I'm made too fucking disgusted by its cognitive presence, otherwise.
[ADDENDUM: One form of point-missing about the Rules is that they amount to a desire to silence debate, or - get this - that they "imply" that people can't or aren't allowed to hold ideas about Objectivism unless they first demonstrate familiarity with OPAR. Only cognitive sloppiness leads to such interpretation of the Rules. A careful reading of the Rules tells us, rather, that people can (and do) say whatever the hell they want about Rand or Objectivism - but that the mere fact of their utterances doesn't thereby entitle the utterances to rational consideration. Just because some article on Rand/Objectivism shows up in The New Yorker or on Slate.com - ostensibly reputable news and opinion outlets - doesn't mean it's entitled to rational consideration. If, say, the article so much as uses the term "narcissism" as applied to Rand/Objectivism, that's sound enough basis to dismiss it outright as intellectually fraudulent.
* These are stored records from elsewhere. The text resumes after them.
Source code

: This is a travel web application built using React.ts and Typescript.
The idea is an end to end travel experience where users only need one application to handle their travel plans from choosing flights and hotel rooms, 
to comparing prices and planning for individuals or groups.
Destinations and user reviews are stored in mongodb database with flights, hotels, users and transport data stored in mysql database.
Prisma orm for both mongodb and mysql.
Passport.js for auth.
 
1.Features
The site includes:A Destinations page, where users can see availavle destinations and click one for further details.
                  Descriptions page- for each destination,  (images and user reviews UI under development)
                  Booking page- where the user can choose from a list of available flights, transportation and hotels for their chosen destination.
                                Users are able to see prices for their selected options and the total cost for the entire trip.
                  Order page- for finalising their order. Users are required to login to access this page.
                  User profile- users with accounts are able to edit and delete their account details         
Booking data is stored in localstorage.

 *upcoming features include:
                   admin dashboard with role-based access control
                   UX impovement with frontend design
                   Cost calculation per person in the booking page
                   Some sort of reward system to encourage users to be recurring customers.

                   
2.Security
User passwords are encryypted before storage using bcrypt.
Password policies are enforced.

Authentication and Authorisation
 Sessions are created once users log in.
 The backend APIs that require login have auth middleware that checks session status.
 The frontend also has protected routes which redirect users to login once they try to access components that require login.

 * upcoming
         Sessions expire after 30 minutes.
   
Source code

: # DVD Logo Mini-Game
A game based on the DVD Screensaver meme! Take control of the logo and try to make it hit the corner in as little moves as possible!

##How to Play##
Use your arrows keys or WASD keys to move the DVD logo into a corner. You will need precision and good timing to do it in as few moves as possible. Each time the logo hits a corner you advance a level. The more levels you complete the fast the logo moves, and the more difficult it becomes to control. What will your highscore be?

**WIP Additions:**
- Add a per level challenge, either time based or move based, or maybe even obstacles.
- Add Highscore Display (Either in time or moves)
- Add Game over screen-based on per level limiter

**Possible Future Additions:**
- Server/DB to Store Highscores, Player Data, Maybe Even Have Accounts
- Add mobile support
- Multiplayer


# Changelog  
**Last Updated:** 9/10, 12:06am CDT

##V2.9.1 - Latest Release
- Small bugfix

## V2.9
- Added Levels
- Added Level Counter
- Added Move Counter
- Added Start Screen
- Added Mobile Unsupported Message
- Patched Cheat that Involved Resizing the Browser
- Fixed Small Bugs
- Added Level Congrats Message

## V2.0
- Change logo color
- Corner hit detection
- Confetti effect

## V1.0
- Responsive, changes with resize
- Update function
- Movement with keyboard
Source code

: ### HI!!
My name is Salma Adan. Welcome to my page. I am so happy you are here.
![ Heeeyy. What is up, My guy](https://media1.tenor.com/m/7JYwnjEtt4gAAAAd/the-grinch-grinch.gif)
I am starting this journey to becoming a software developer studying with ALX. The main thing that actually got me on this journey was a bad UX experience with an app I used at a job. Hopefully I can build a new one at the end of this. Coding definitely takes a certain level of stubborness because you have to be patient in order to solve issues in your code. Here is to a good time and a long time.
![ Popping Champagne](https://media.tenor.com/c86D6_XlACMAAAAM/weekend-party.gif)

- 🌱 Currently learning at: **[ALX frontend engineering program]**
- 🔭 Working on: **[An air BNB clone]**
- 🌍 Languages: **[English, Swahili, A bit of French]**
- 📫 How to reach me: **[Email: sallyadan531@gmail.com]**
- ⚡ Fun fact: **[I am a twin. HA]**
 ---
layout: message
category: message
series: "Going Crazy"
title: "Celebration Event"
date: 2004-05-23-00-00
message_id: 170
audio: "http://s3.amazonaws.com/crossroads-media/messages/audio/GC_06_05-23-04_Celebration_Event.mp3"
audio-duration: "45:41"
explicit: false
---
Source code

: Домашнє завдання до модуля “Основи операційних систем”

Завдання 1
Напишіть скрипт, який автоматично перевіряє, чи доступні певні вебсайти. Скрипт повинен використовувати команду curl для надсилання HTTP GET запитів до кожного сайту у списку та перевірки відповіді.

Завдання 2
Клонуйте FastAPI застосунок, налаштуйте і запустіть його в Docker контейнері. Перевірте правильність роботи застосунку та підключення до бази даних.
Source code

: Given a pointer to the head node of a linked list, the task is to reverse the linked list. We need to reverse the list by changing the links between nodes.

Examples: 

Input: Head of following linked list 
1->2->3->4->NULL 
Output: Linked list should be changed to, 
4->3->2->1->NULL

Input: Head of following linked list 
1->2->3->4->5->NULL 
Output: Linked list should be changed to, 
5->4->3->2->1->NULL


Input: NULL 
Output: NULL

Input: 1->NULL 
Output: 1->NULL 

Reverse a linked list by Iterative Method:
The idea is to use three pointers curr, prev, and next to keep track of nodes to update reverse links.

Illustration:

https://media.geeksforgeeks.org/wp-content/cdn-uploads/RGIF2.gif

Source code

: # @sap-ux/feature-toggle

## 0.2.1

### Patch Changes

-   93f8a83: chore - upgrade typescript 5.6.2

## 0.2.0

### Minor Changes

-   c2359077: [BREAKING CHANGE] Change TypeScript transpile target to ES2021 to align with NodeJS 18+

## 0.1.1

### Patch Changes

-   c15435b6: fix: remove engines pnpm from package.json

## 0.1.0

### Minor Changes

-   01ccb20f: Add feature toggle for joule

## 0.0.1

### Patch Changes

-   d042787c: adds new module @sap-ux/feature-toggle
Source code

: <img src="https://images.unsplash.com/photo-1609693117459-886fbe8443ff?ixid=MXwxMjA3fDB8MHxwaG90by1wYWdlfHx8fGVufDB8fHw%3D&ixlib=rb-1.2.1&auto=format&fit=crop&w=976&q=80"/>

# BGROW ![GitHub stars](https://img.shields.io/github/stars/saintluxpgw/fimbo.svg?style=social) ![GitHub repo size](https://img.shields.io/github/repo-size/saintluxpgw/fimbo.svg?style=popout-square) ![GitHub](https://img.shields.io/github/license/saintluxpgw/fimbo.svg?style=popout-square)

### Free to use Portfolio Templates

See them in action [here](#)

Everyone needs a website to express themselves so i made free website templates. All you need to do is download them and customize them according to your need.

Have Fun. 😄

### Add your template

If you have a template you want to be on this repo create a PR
The principle here isn't hard to figure out, if you've got a clue. By the way, to be consistent here, a number of Rand's criticisms of Kant can be tossed out on the same basis. Kant's ideas may well be fucked up, but "reality is unreal" is a silly attribution to him. But the portion of Rand's writings devoted to polemics were never the reason for her appeal or her importance in the first place. Should this point even require mention or explanation?]